Not Bob, actually, but James, and an ancient manuscript outlining Jesus as his brother’s teacher in secret.
Biblical scholars at the University of Texas at Austin discovered the manuscript in the Nag Hammadi Library at Oxford University, where it may have been a tool teachers used to help students learn to read and write. According to a press release from The University of Texas at Austin, to find a copy of such a manuscript in Greek, the language in which it was originally written, is incredibly rare.
You can argue ’til the cows come home about whether Jesus was a real person or a literary creation that grew a following like Harry Potter but there’s no denying the interest people have in finding and deciphering as many ancient texts as possible.
“This new discovery is significant in part because it demonstrates that Christians were still reading and studying extra-canonical writings long after Christian leaders deemed them heretical,” Geoffrey Smith, an assistant professor of religious studies at The University of Texas at Austin and one of the two scholars who made the discovery, told Newsweek via email.
The manuscript describes Jesus in the role of teacher and prophet to his brother.

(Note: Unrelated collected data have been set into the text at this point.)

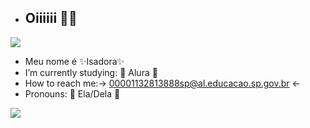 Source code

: -  ## Oiiiiii 🫦🫦
  ![](https://tenor.com/pt-BR/view/welcome-gif-18135425)
-  Meu nome é ✨Isadora✨
-  I’m currently studying: 🍃 Alura 🍃
-  How to reach me:→ 00001132813888sp@al.educacao.sp.gov.br ←
-  Pronouns: 💞 Ela/Dela 💞
   
![](https://tenor.com/pt-BR/view/skeleton-meme-ryder-dance-gif-21810902)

“Jesus tells his brother James that though they are both going to die violently, death is not something to be feared,” Landau, a lecturer at the UT Austin Department of Religious Studies, told Newsweek over email. “All James needs is to remember the passwords that his brother has taught him, so that he can escape from the clutches of the archons, a set of demonic beings guarding the material world.”
Landau explained in a release that the scribe separated the majority of the text using “mid-dots,” which broke words down into individual syllables. That was not a common practice at the time; the exception would be in educational contexts, which is why Smith and Landau believed the text was a teaching tool.